▸ **RECORDS FOR THIS EXERCISE**:
────────────────────────────────────────
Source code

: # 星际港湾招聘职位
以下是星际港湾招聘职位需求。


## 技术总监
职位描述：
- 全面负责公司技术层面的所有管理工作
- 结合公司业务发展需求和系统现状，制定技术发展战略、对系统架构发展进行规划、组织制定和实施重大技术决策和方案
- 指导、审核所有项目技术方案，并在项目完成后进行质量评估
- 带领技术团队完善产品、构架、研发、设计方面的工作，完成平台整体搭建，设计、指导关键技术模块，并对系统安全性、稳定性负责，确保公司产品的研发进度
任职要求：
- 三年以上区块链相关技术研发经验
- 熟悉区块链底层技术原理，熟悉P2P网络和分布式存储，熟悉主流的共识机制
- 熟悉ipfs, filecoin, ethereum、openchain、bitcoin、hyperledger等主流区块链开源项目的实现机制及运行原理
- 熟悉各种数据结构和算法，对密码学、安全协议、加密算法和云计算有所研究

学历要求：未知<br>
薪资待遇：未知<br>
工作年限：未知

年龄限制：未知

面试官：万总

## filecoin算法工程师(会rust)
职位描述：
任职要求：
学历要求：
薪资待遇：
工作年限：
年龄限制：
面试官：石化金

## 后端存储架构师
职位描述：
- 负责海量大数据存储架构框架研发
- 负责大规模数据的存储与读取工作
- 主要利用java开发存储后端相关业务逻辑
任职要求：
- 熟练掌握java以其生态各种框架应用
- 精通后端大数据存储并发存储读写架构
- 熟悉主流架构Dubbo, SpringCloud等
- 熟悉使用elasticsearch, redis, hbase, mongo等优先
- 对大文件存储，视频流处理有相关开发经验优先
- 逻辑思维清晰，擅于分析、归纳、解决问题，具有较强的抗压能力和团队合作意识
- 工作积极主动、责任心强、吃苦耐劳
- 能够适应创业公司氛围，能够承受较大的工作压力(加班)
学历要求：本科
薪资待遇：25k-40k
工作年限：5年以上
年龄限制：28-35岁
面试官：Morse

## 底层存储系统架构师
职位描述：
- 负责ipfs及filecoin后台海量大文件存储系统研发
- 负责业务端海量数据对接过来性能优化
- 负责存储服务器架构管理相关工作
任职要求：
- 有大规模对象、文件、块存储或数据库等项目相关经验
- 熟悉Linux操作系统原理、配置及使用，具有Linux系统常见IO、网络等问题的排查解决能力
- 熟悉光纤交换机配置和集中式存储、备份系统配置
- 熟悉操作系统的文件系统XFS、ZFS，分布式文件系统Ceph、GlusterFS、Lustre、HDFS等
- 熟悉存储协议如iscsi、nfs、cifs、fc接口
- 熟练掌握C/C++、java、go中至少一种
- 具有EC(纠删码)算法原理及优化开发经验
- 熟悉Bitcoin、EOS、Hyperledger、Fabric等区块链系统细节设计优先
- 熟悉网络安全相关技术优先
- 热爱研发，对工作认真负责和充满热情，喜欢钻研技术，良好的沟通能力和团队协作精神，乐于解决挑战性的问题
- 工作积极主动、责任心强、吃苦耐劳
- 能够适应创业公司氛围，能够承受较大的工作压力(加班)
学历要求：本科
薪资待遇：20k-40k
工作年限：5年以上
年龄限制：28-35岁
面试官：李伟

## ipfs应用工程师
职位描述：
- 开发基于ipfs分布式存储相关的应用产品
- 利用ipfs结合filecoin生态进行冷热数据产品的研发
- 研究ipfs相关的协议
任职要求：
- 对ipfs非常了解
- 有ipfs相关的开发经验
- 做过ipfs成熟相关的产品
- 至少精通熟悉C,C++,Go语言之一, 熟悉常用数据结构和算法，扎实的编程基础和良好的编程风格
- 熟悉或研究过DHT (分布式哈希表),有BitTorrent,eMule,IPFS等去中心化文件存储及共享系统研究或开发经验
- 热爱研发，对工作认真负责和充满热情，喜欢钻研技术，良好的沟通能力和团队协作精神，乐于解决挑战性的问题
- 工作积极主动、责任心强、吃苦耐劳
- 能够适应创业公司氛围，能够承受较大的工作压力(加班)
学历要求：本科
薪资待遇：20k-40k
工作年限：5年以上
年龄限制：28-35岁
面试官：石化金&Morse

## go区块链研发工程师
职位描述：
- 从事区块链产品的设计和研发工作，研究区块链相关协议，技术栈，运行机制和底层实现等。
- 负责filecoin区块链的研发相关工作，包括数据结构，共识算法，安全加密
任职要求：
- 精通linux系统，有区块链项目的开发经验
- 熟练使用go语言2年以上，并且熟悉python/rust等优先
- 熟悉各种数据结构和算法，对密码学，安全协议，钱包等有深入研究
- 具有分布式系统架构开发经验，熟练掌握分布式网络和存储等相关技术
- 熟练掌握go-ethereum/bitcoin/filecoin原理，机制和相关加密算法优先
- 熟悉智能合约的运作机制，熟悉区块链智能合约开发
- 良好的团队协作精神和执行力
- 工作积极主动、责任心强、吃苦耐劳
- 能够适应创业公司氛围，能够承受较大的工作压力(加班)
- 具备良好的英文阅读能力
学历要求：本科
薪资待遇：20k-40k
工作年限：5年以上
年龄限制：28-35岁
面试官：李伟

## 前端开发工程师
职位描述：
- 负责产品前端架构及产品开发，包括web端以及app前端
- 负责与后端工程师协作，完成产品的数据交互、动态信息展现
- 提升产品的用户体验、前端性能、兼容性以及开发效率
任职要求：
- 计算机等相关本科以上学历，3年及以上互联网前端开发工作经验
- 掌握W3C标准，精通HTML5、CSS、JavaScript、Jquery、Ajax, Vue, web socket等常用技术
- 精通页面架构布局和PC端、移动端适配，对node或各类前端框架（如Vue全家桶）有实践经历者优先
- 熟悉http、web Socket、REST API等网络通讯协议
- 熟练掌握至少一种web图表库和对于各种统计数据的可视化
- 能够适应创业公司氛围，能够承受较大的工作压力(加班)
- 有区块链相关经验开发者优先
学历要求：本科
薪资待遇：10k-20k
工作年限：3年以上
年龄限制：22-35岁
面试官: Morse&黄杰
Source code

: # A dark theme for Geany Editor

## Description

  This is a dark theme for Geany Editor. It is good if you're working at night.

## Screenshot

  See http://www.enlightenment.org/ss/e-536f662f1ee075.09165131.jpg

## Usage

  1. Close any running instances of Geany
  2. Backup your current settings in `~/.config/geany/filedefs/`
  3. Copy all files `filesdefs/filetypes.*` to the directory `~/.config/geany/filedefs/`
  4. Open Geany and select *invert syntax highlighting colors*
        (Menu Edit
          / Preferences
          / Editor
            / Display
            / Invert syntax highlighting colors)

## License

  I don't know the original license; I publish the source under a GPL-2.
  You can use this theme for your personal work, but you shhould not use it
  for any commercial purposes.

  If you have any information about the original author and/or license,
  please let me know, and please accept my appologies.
────────────────────────────────────────
▸ **EXERCISE INSTRUCTIONS**: The records above are to be copied out exactly, line for line.

▸ **EXERCISE OUTPUT**:
Source code

: # 星际港湾招聘职位
以下是星际港湾招聘职位需求。


## 技术总监
职位描述：
- 全面负责公司技术层面的所有管理工作
- 结合公司业务发展需求和系统现状，制定技术发展战略、对系统架构发展进行规划、组织制定和实施重大技术决策和方案
- 指导、审核所有项目技术方案，并在项目完成后进行质量评估
- 带领技术团队完善产品、构架、研发、设计方面的工作，完成平台整体搭建，设计、指导关键技术模块，并对系统安全性、稳定性负责，确保公司产品的研发进度
任职要求：
- 三年以上区块链相关技术研发经验
- 熟悉区块链底层技术原理，熟悉P2P网络和分布式存储，熟悉主流的共识机制
- 熟悉ipfs, filecoin, ethereum、openchain、bitcoin、hyperledger等主流区块链开源项目的实现机制及运行原理
- 熟悉各种数据结构和算法，对密码学、安全协议、加密算法和云计算有所研究

学历要求：未知<br>
薪资待遇：未知<br>
工作年限：未知

年龄限制：未知

面试官：万总

## filecoin算法工程师(会rust)
职位描述：
任职要求：
学历要求：
薪资待遇：
工作年限：
年龄限制：
面试官：石化金

## 后端存储架构师
职位描述：
- 负责海量大数据存储架构框架研发
- 负责大规模数据的存储与读取工作
- 主要利用java开发存储后端相关业务逻辑
任职要求：
- 熟练掌握java以其生态各种框架应用
- 精通后端大数据存储并发存储读写架构
- 熟悉主流架构Dubbo, SpringCloud等
- 熟悉使用elasticsearch, redis, hbase, mongo等优先
- 对大文件存储，视频流处理有相关开发经验优先
- 逻辑思维清晰，擅于分析、归纳、解决问题，具有较强的抗压能力和团队合作意识
- 工作积极主动、责任心强、吃苦耐劳
- 能够适应创业公司氛围，能够承受较大的工作压力(加班)
学历要求：本科
薪资待遇：25k-40k
工作年限：5年以上
年龄限制：28-35岁
面试官：Morse

## 底层存储系统架构师
职位描述：
- 负责ipfs及filecoin后台海量大文件存储系统研发
- 负责业务端海量数据对接过来性能优化
- 负责存储服务器架构管理相关工作
任职要求：
- 有大规模对象、文件、块存储或数据库等项目相关经验
- 熟悉Linux操作系统原理、配置及使用，具有Linux系统常见IO、网络等问题的排查解决能力
- 熟悉光纤交换机配置和集中式存储、备份系统配置
- 熟悉操作系统的文件系统XFS、ZFS，分布式文件系统Ceph、GlusterFS、Lustre、HDFS等
- 熟悉存储协议如iscsi、nfs、cifs、fc接口
- 熟练掌握C/C++、java、go中至少一种
- 具有EC(纠删码)算法原理及优化开发经验
- 熟悉Bitcoin、EOS、Hyperledger、Fabric等区块链系统细节设计优先
- 熟悉网络安全相关技术优先
- 热爱研发，对工作认真负责和充满热情，喜欢钻研技术，良好的沟通能力和团队协作精神，乐于解决挑战性的问题
- 工作积极主动、责任心强、吃苦耐劳
- 能够适应创业公司氛围，能够承受较大的工作压力(加班)
学历要求：本科
薪资待遇：20k-40k
工作年限：5年以上
年龄限制：28-35岁
面试官：李伟

## ipfs应用工程师
职位描述：
- 开发基于ipfs分布式存储相关的应用产品
- 利用ipfs结合filecoin生态进行冷热数据产品的研发
- 研究ipfs相关的协议
任职要求：
- 对ipfs非常了解
- 有ipfs相关的开发经验
- 做过ipfs成熟相关的产品
- 至少精通熟悉C,C++,Go语言之一, 熟悉常用数据结构和算法，扎实的编程基础和良好的编程风格
- 熟悉或研究过DHT (分布式哈希表),有BitTorrent,eMule,IPFS等去中心化文件存储及共享系统研究或开发经验
- 热爱研发，对工作认真负责和充满热情，喜欢钻研技术，良好的沟通能力和团队协作精神，乐于解决挑战性的问题
- 工作积极主动、责任心强、吃苦耐劳
- 能够适应创业公司氛围，能够承受较大的工作压力(加班)
学历要求：本科
薪资待遇：20k-40k
工作年限：5年以上
年龄限制：28-35岁
面试官：石化金&Morse

## go区块链研发工程师
职位描述：
- 从事区块链产品的设计和研发工作，研究区块链相关协议，技术栈，运行机制和底层实现等。
- 负责filecoin区块链的研发相关工作，包括数据结构，共识算法，安全加密
任职要求：
- 精通linux系统，有区块链项目的开发经验
- 熟练使用go语言2年以上，并且熟悉python/rust等优先
- 熟悉各种数据结构和算法，对密码学，安全协议，钱包等有深入研究
- 具有分布式系统架构开发经验，熟练掌握分布式网络和存储等相关技术
- 熟练掌握go-ethereum/bitcoin/filecoin原理，机制和相关加密算法优先
- 熟悉智能合约的运作机制，熟悉区块链智能合约开发
- 良好的团队协作精神和执行力
- 工作积极主动、责任心强、吃苦耐劳
- 能够适应创业公司氛围，能够承受较大的工作压力(加班)
- 具备良好的英文阅读能力
学历要求：本科
薪资待遇：20k-40k
工作年限：5年以上
年龄限制：28-35岁
面试官：李伟

## 前端开发工程师
职位描述：
- 负责产品前端架构及产品开发，包括web端以及app前端
- 负责与后端工程师协作，完成产品的数据交互、动态信息展现
- 提升产品的用户体验、前端性能、兼容性以及开发效率
任职要求：
- 计算机等相关本科以上学历，3年及以上互联网前端开发工作经验
- 掌握W3C标准，精通HTML5、CSS、JavaScript、Jquery、Ajax, Vue, web socket等常用技术
- 精通页面架构布局和PC端、移动端适配，对node或各类前端框架（如Vue全家桶）有实践经历者优先
- 熟悉http、web Socket、REST API等网络通讯协议
- 熟练掌握至少一种web图表库和对于各种统计数据的可视化
- 能够适应创业公司氛围，能够承受较大的工作压力(加班)
- 有区块链相关经验开发者优先
学历要求：本科
薪资待遇：10k-20k
工作年限：3年以上
年龄限制：22-35岁
面试官: Morse&黄杰
Source code

: # A dark theme for Geany Editor

## Description

  This is a dark theme for Geany Editor. It is good if you're working at night.

## Screenshot

  See http://www.enlightenment.org/ss/e-536f662f1ee075.09165131.jpg

## Usage

  1. Close any running instances of Geany
  2. Backup your current settings in `~/.config/geany/filedefs/`
  3. Copy all files `filesdefs/filetypes.*` to the directory `~/.config/geany/filedefs/`
  4. Open Geany and select *invert syntax highlighting colors*
        (Menu Edit
          / Preferences
          / Editor
            / Display
            / Invert syntax highlighting colors)

## License

  I don't know the original license; I publish the source under a GPL-2.
  You can use this theme for your personal work, but you shhould not use it
  for any commercial purposes.

  If you have any information about the original author and/or license,
  please let me know, and please accept my appologies.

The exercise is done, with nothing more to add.